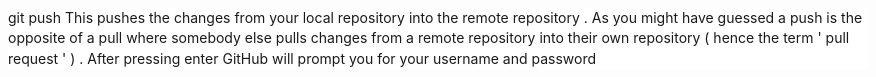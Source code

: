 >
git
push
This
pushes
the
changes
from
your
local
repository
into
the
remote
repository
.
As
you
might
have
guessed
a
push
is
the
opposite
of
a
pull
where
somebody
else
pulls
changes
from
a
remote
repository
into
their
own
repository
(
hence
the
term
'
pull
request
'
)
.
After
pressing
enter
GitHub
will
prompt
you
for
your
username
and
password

...

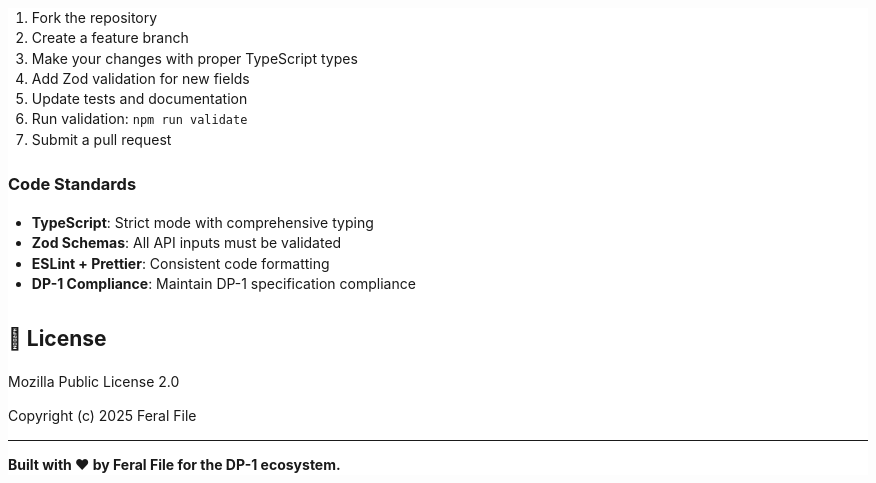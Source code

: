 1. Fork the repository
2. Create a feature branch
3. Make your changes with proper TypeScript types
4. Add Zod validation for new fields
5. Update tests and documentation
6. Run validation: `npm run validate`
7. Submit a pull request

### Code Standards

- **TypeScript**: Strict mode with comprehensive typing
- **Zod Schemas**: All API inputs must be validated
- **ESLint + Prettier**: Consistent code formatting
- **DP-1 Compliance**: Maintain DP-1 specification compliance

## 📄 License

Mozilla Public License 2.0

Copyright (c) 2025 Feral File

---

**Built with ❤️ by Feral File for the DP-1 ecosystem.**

- [YOUR GOAL]: If a line in the records holds the string "validation", copy it.

- [EXERCISE ANSWER]:
4. Add Zod validation for new fields
6. Run validation: `npm run validate`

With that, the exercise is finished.